The appalling bigotry and bias of London’s police force has been obvious for years – and the police leadership does not appear inclined to do anything about it, writes CLAUDIA WEBBE

A general view of Charing Cross police station in London

LAST WEEK, the BBC in its headline reported a “hidden culture” of racism and misogyny in the Metropolitan Police. In its article announcing its findings, the BBC said that “Serving Metropolitan Police officers called for immigrants to be shot, revelled in the use of force and were dismissive of rape claims in footage captured by a Panorama undercover reporter.”

But even the BBC’s article confirmed that its own headline was misleading.

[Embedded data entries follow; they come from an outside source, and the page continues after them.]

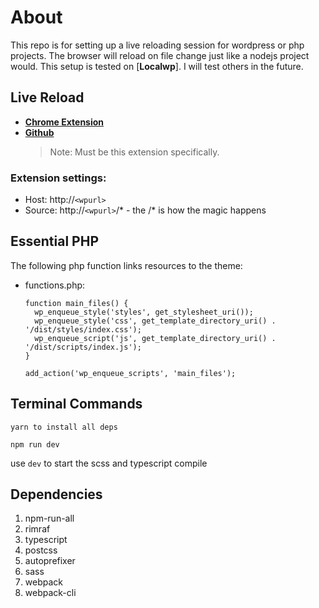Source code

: # About

This repo is for setting up a live reloading session for wordpress or php projects. The browser will reload on file change just like a nodejs project would. This setup is tested on [**Localwp**]. I will test others in the future.

## Live Reload

- [**Chrome Extension**](https://chrome.google.com/webstore/detail/live-reload/jcejoncdonagmfohjcdgohnmecaipidc)
- [**Github**](https://github.com/blaise-io/live-reload#readme)
  > Note: Must be this extension specifically.

### Extension settings:

- Host: http://`<wpurl>`
- Source: http://`<wpurl>`/\* - the /\* is how the magic happens

## Essential PHP

The following php function links resources to the theme:

- functions.php:

  ```
  function main_files() {
    wp_enqueue_style('styles', get_stylesheet_uri());
    wp_enqueue_style('css', get_template_directory_uri() . '/dist/styles/index.css');
    wp_enqueue_script('js', get_template_directory_uri() . '/dist/scripts/index.js');
  }

  add_action('wp_enqueue_scripts', 'main_files');
  ```

## Terminal Commands

```
yarn to install all deps

npm run dev
```

use `dev` to start the scss and typescript compile

## Dependencies

<ol>
  <li>npm-run-all</li>
  <li>rimraf</li>
  <li>typescript</li>
  <li>postcss</li>
  <li>autoprefixer</li>
  <li>sass</li>
  <li>webpack</li>
  <li>webpack-cli</li>
</ol>
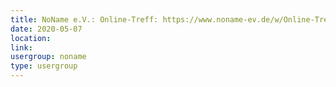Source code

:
 ```yaml
---
title: NoName e.V.: Online-Treff: https://www.noname-ev.de/w/Online-Treff
date: 2020-05-07
location: 
link: 
usergroup: noname
type: usergroup
---
```

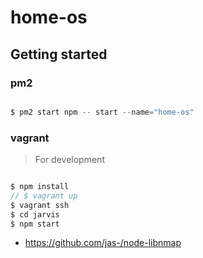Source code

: # home-os

## Getting started

### pm2

```javascript

$ pm2 start npm -- start --name="home-os"

```

### vagrant

> For development

```javascript

$ npm install
// $ vagrant up
$ vagrant ssh
$ cd jarvis
$ npm start

```




* https://github.com/jas-/node-libnmap
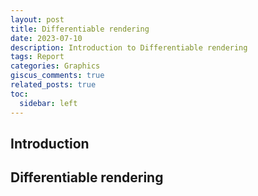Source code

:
 ```yaml
---
layout: post
title: Differentiable rendering
date: 2023-07-10
description: Introduction to Differentiable rendering
tags: Report
categories: Graphics
giscus_comments: true
related_posts: true
toc:
  sidebar: left
---
```

## Introduction

### 

## Differentiable rendering

#### 


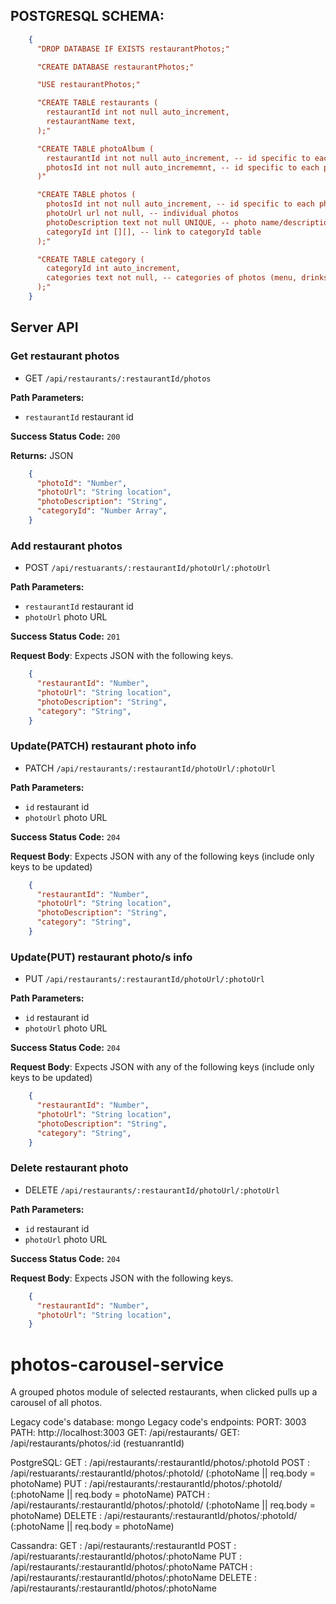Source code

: ## POSTGRESQL SCHEMA:
```json 
    {
      "DROP DATABASE IF EXISTS restaurantPhotos;"

      "CREATE DATABASE restaurantPhotos;"

      "USE restaurantPhotos;"

      "CREATE TABLE restaurants (
        restaurantId int not null auto_increment,
        restaurantName text,
      );"

      "CREATE TABLE photoAlbum (
        restaurantId int not null auto_increment, -- id specific to each restaurant album
        photosId int not null auto_incrememnt, -- id specific to each photo album
      )"

      "CREATE TABLE photos (
        photosId int not null auto_increment, -- id specific to each photo
        photoUrl url not null, -- individual photos
        photoDescription text not null UNIQUE, -- photo name/description
        categoryId int [][], -- link to categoryId table
      );"

      "CREATE TABLE category (
        categoryId int auto_increment,
        categories text not null, -- categories of photos (menu, drinks, pasta, soups)`
      );"
    }
```




## Server API


### Get restaurant photos
  * GET `/api/restaurants/:restaurantId/photos`

**Path Parameters:**
  * `restaurantId` restaurant id

**Success Status Code:** `200`

**Returns:** JSON

```json
    {
      "photoId": "Number",
      "photoUrl": "String location",
      "photoDescription": "String",
      "categoryId": "Number Array",
    }
```



### Add restaurant photos
  * POST `/api/restuarants/:restaurantId/photoUrl/:photoUrl`
  
**Path Parameters:**
  * `restaurantId` restaurant id
  * `photoUrl` photo URL

**Success Status Code:** `201`

**Request Body**: Expects JSON with the following keys.

```json
    {
      "restaurantId": "Number",
      "photoUrl": "String location",
      "photoDescription": "String",
      "category": "String",
    }
```




### Update(PATCH) restaurant photo info
  * PATCH `/api/restaurants/:restaurantId/photoUrl/:photoUrl`

**Path Parameters:**
  * `id` restaurant id
  * `photoUrl` photo URL

**Success Status Code:** `204`

**Request Body**: Expects JSON with any of the following keys (include only keys to be updated)

```json
    {
      "restaurantId": "Number",
      "photoUrl": "String location",
      "photoDescription": "String",
      "category": "String",
    }
```



### Update(PUT) restaurant photo/s info
  * PUT `/api/restaurants/:restaurantId/photoUrl/:photoUrl`

**Path Parameters:**
  * `id` restaurant id
  * `photoUrl` photo URL

**Success Status Code:** `204`

**Request Body**: Expects JSON with any of the following keys (include only keys to be updated)

```json
    {
      "restaurantId": "Number",
      "photoUrl": "String location",
      "photoDescription": "String",
      "category": "String",
    }
```



### Delete restaurant photo
  * DELETE `/api/restaurants/:restaurantId/photoUrl/:photoUrl`

**Path Parameters:**
  * `id` restaurant id
  * `photoUrl` photo URL

**Success Status Code:** `204`

**Request Body**: Expects JSON with the following keys.

```json
    {
      "restaurantId": "Number",
      "photoUrl": "String location",
    }
```






# photos-carousel-service
A grouped photos module of selected restaurants, when clicked pulls up a carousel of all photos.

Legacy code's database: mongo
Legacy code's endpoints:
  PORT: 3003
  PATH: http://localhost:3003
  GET: /api/restaurants/
  GET: /api/restaurants/photos/:id (restuanrantId)

PostgreSQL:
GET    : /api/restaurants/:restaurantId/photos/:photoId
POST   : /api/restuarants/:restaurantId/photos/:photoId/ (:photoName || req.body = photoName)
PUT    : /api/restaurants/:restaurantId/photos/:photoId/ (:photoName || req.body = photoName)
PATCH  : /api/restaurants/:restaurantId/photos/:photoId/ (:photoName || req.body = photoName)
DELETE : /api/restaurants/:restaurantId/photos/:photoId/ (:photoName || req.body = photoName)

Cassandra:
GET    : /api/restaurants/:restaurantId
POST   : /api/restuarants/:restaurantId/photos/:photoName
PUT    : /api/restaurants/:restaurantId/photos/:photoName
PATCH  : /api/restaurants/:restaurantId/photos/:photoName
DELETE : /api/restaurants/:restaurantId/photos/:photoName
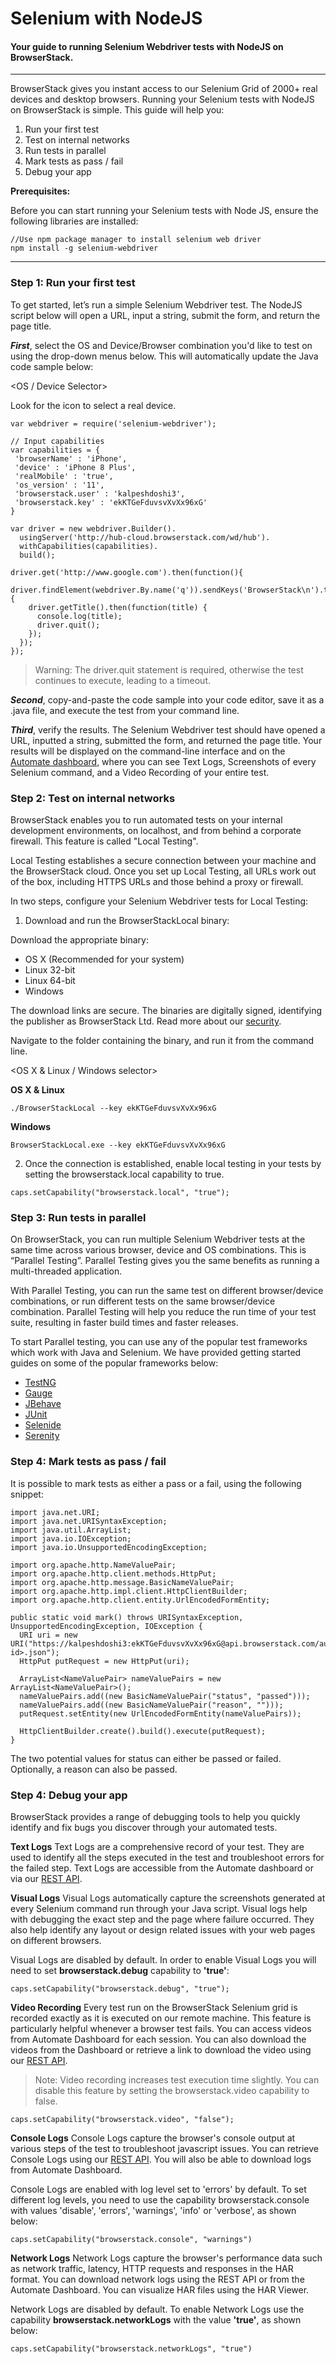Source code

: # Selenium with NodeJS

#### Your guide to running Selenium Webdriver tests with NodeJS on BrowserStack.
***
BrowserStack gives you instant access to our Selenium Grid of 2000+ real devices and desktop browsers. Running your Selenium tests with NodeJS on BrowserStack is simple. This guide will help you:

1. Run your first test
2. Test on internal networks
3. Run tests in parallel
4. Mark tests as pass / fail
5. Debug your app


**Prerequisites:**

Before you can start running your Selenium tests with Node JS, ensure the following libraries are installed:

```
//Use npm package manager to install selenium web driver
npm install -g selenium-webdriver
```



***

### Step 1: Run your first test

To get started, let’s run a simple Selenium Webdriver test. The NodeJS script below will open a URL, input a string, submit the form, and return the page title.

***First***, select the OS and Device/Browser combination you'd like to test on using the drop-down menus below. This will automatically update the Java code sample below:

<OS / Device Selector>

Look for the <real device> icon to select a real device.

```
var webdriver = require('selenium-webdriver');

// Input capabilities
var capabilities = {
 'browserName' : 'iPhone',
 'device' : 'iPhone 8 Plus',
 'realMobile' : 'true',
 'os_version' : '11',
 'browserstack.user' : 'kalpeshdoshi3',
 'browserstack.key' : 'ekKTGeFduvsvXvXx96xG'
}

var driver = new webdriver.Builder().
  usingServer('http://hub-cloud.browserstack.com/wd/hub').
  withCapabilities(capabilities).
  build();

driver.get('http://www.google.com').then(function(){
  driver.findElement(webdriver.By.name('q')).sendKeys('BrowserStack\n').then(function(){
    driver.getTitle().then(function(title) {
      console.log(title);
      driver.quit();
    });
  });
});
```
> Warning: The driver.quit statement is required, otherwise the test continues to execute, leading to a timeout.

***Second***, copy-and-paste the code sample into your code editor, save it as a .java file, and execute the test from your command line.

***Third***, verify the results. The Selenium Webdriver test should have opened a URL, inputted a string, submitted the form, and returned the page title. Your results will be displayed on the command-line interface and on the [Automate dashboard](https://automate.browserstack.com), where you can see Text Logs, Screenshots of every Selenium command, and a Video Recording of your entire test.

### Step 2: Test on internal networks

BrowserStack enables you to run automated tests on your internal development environments, on localhost, and from behind a corporate firewall. This feature is called "Local Testing".

Local Testing establishes a secure connection between your machine and the BrowserStack cloud. Once you set up Local Testing, all URLs work out of the box, including HTTPS URLs and those behind a proxy or firewall.

In two steps, configure your Selenium Webdriver tests for Local Testing:

1. Download and run the BrowserStackLocal binary:

  Download the appropriate binary:

  - OS X (Recommended for your system)
  - Linux 32-bit
  - Linux 64-bit
  - Windows

  The download links are secure. The binaries are digitally signed, identifying the publisher as BrowserStack Ltd. Read more about our [security](https://www.browserstack.com/security#local-testing).

  Navigate to the folder containing the binary, and run it from the command line.

  <OS X & Linux / Windows selector>

  **OS X & Linux**
  ```
  ./BrowserStackLocal --key ekKTGeFduvsvXvXx96xG
  ```

  **Windows**
  ```
  BrowserStackLocal.exe --key ekKTGeFduvsvXvXx96xG
  ```
2. Once the connection is established, enable local testing in your tests by setting the browserstack.local capability to true.
```
caps.setCapability("browserstack.local", "true");
```

### Step 3: Run tests in parallel
On BrowserStack, you can run multiple Selenium Webdriver tests at the same time across various browser, device and OS combinations. This is “Parallel Testing”. Parallel Testing gives you the same benefits as running a multi-threaded application.

With Parallel Testing, you can run the same test on different browser/device combinations, or run different tests on the same browser/device combination. Parallel Testing will help you reduce the run time of your test suite, resulting in faster build times and faster releases.

To start Parallel testing, you can use any of the popular test frameworks which work with Java and Selenium. We have provided getting started guides on some of the popular frameworks below:
- [TestNG](https://www.browserstack.com/automate/testng)
- [Gauge](https://www.browserstack.com/automate/gauge)
- [JBehave](https://www.browserstack.com/automate/jbehave)
- [JUnit](https://www.browserstack.com/automate/junit)
- [Selenide](https://www.browserstack.com/automate/selenide)
- [Serenity](https://www.browserstack.com/automate/serenity)

### Step 4: Mark tests as pass / fail
It is possible to mark tests as either a pass or a fail, using the following snippet:

```
import java.net.URI;
import java.net.URISyntaxException;
import java.util.ArrayList;
import java.io.IOException;
import java.io.UnsupportedEncodingException;

import org.apache.http.NameValuePair;
import org.apache.http.client.methods.HttpPut;
import org.apache.http.message.BasicNameValuePair;
import org.apache.http.impl.client.HttpClientBuilder;
import org.apache.http.client.entity.UrlEncodedFormEntity;

public static void mark() throws URISyntaxException, UnsupportedEncodingException, IOException {
  URI uri = new URI("https://kalpeshdoshi3:ekKTGeFduvsvXvXx96xG@api.browserstack.com/automate/sessions/<session-id>.json");
  HttpPut putRequest = new HttpPut(uri);

  ArrayList<NameValuePair> nameValuePairs = new ArrayList<NameValuePair>();
  nameValuePairs.add((new BasicNameValuePair("status", "passed")));
  nameValuePairs.add((new BasicNameValuePair("reason", "")));
  putRequest.setEntity(new UrlEncodedFormEntity(nameValuePairs));

  HttpClientBuilder.create().build().execute(putRequest);
}
```
The two potential values for status can either be passed or failed. Optionally, a reason can also be passed.

### Step 4: Debug your app
BrowserStack provides a range of debugging tools to help you quickly identify and fix bugs you discover through your automated tests.

**Text Logs**
Text Logs are a comprehensive record of your test. They are used to identify all the steps executed in the test and troubleshoot errors for the failed step. Text Logs are accessible from the Automate dashboard or via our [REST API](https://www.browserstack.com/automate/rest-api).

**Visual Logs**
Visual Logs automatically capture the screenshots generated at every Selenium command run through your Java script. Visual logs help with debugging the exact step and the page where failure occurred. They also help identify any layout or design related issues with your web pages on different browsers.

Visual Logs are disabled by default. In order to enable Visual Logs you will need to set **browserstack.debug** capability to **'true'**:
```
caps.setCapability("browserstack.debug", "true");
```
**Video Recording**
Every test run on the BrowserStack Selenium grid is recorded exactly as it is executed on our remote machine. This feature is particularly helpful whenever a browser test fails. You can access videos from Automate Dashboard for each session. You can also download the videos from the Dashboard or retrieve a link to download the video using our [REST API](https://www.browserstack.com/automate/rest-api).

>Note: Video recording increases test execution time slightly. You can disable this feature by setting the browserstack.video capability to false.

```
caps.setCapability("browserstack.video", "false");
```
**Console Logs**
Console Logs capture the browser's console output at various steps of the test to troubleshoot javascript issues. You can retrieve Console Logs using our [REST API](https://www.browserstack.com/automate/rest-api). You will also be able to download logs from Automate Dashboard.

Console Logs are enabled with log level set to 'errors' by default. To set different log levels, you need to use the capability browserstack.console with values 'disable', 'errors', 'warnings', 'info' or 'verbose', as shown below:
```
caps.setCapability("browserstack.console", "warnings")
```
**Network Logs**
Network Logs capture the browser's performance data such as network traffic, latency, HTTP requests and responses in the HAR format. You can download network logs using the REST API or from the Automate Dashboard. You can visualize HAR files using the HAR Viewer.

Network Logs are disabled by default. To enable Network Logs use the capability **browserstack.networkLogs** with the value **'true'**, as shown below:
```
caps.setCapability("browserstack.networkLogs", "true")
```
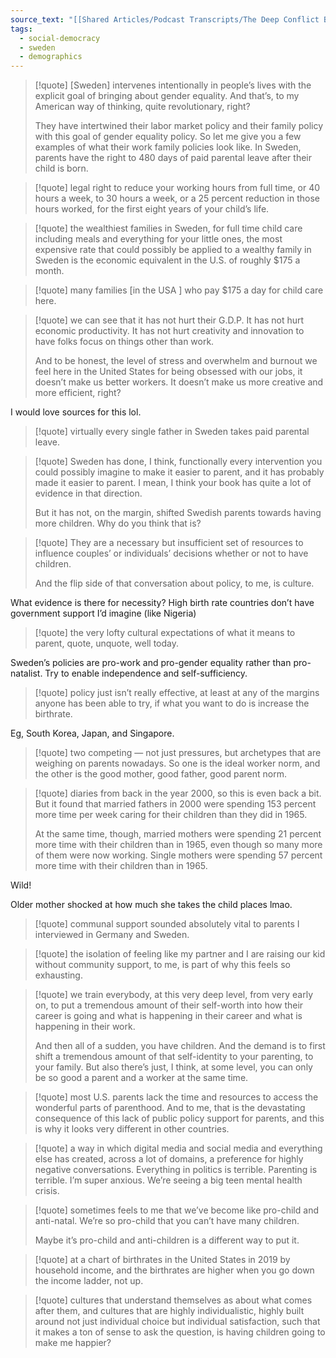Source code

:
 ```yaml
---
source_text: "[[Shared Articles/Podcast Transcripts/The Deep Conflict Between Our Work and Parenting Ideals - The Ezra Klein Show]]"
tags:
  - social-democracy
  - sweden
  - demographics
---
```

> [!quote]
> \[Sweden\] intervenes intentionally in people’s lives with the explicit goal of bringing about gender equality. And that’s, to my American way of thinking, quite revolutionary, right?
> 
> They have intertwined their labor market policy and their family policy with this goal of gender equality policy. So let me give you a few examples of what their work family policies look like. In Sweden, parents have the right to 480 days of paid parental leave after their child is born.

> [!quote]
> legal right to reduce your working hours from full time, or 40 hours a week, to 30 hours a week, or a 25 percent reduction in those hours worked, for the first eight years of your child’s life.

> [!quote]
> the wealthiest families in Sweden, for full time child care including meals and everything for your little ones, the most expensive rate that could possibly be applied to a wealthy family in Sweden is the economic equivalent in the U.S. of roughly $175 a month.

> [!quote]
> many families \[in the USA \] who pay $175 a day for child care here.

> [!quote]
> we can see that it has not hurt their G.D.P. It has not hurt economic productivity. It has not hurt creativity and innovation to have folks focus on things other than work.
> 
> And to be honest, the level of stress and overwhelm and burnout we feel here in the United States for being obsessed with our jobs, it doesn’t make us better workers. It doesn’t make us more creative and more efficient, right?

I would love sources for this lol.

> [!quote]
> virtually every single father in Sweden takes paid parental leave.

> [!quote]
> Sweden has done, I think, functionally every intervention you could possibly imagine to make it easier to parent, and it has probably made it easier to parent. I mean, I think your book has quite a lot of evidence in that direction.
> 
> But it has not, on the margin, shifted Swedish parents towards having more children. Why do you think that is?


> [!quote]
> They are a necessary but insufficient set of resources to influence couples’ or individuals’ decisions whether or not to have children.
> 
> And the flip side of that conversation about policy, to me, is culture.

What evidence is there for necessity? High birth rate countries don’t have government support I’d imagine (like Nigeria)

> [!quote]
> the very lofty cultural expectations of what it means to parent, quote, unquote, well today.

Sweden’s policies are pro-work and pro-gender equality rather than pro-natalist. Try to enable independence and self-sufficiency.

> [!quote]
> policy just isn’t really effective, at least at any of the margins anyone has been able to try, if what you want to do is increase the birthrate.

Eg, South Korea, Japan, and Singapore.

> [!quote]
> two competing — not just pressures, but archetypes that are weighing on parents nowadays. So one is the ideal worker norm, and the other is the good mother, good father, good parent norm.

> [!quote]
> diaries from back in the year 2000, so this is even back a bit. But it found that married fathers in 2000 were spending 153 percent more time per week caring for their children than they did in 1965.
> 
> At the same time, though, married mothers were spending 21 percent more time with their children than in 1965, even though so many more of them were now working. Single mothers were spending 57 percent more time with their children than in 1965.

Wild!

Older mother shocked at how much she takes the child places lmao.

> [!quote]
> communal support sounded absolutely vital to parents I interviewed in Germany and Sweden.

> [!quote]
> the isolation of feeling like my partner and I are raising our kid without community support, to me, is part of why this feels so exhausting.

> [!quote]
> we train everybody, at this very deep level, from very early on, to put a tremendous amount of their self-worth into how their career is going and what is happening in their career and what is happening in their work.
> 
> And then all of a sudden, you have children. And the demand is to first shift a tremendous amount of that self-identity to your parenting, to your family. But also there’s just, I think, at some level, you can only be so good a parent and a worker at the same time.

> [!quote]
> most U.S. parents lack the time and resources to access the wonderful parts of parenthood. And to me, that is the devastating consequence of this lack of public policy support for parents, and this is why it looks very different in other countries.

> [!quote]
> a way in which digital media and social media and everything else has created, across a lot of domains, a preference for highly negative conversations. Everything in politics is terrible. Parenting is terrible. I’m super anxious. We’re seeing a big teen mental health crisis.

> [!quote]
> sometimes feels to me that we’ve become like pro-child and anti-natal. We’re so pro-child that you can’t have many children.
> 
> Maybe it’s pro-child and anti-children is a different way to put it.


> [!quote]
> at a chart of birthrates in the United States in 2019 by household income, and the birthrates are higher when you go down the income ladder, not up.

> [!quote]
> cultures that understand themselves as about what comes after them, and cultures that are highly individualistic, highly built around not just individual choice but individual satisfaction, such that it makes a ton of sense to ask the question, is having children going to make me happier?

It goes on to note that: “The evidence of misogyny and racism challenges the Met’s promise to have tackled what it called ‘toxic behaviours’ after the murder of Sarah Everard by a serving police officer.”

The article lists, among other horrific examples, a male sergeant dismissing evidence of a domestic abuser stamping on the stomach of a pregnant woman; other officers discussing the murder and castration of immigrants for as little as “overstaying their visa”; one male officer offering to provide a statement blaming an arrested man after another officer broke the man’s leg and describing immigrants as “scum” and an “invasion”; another describing how to snap an arrestee’s finger tendons in order to take fingerprints by force; and another on his first meeting with the undercover reporter, happily recounting how he had repeatedly “whacked the shit” out of a restrained man and got away with it.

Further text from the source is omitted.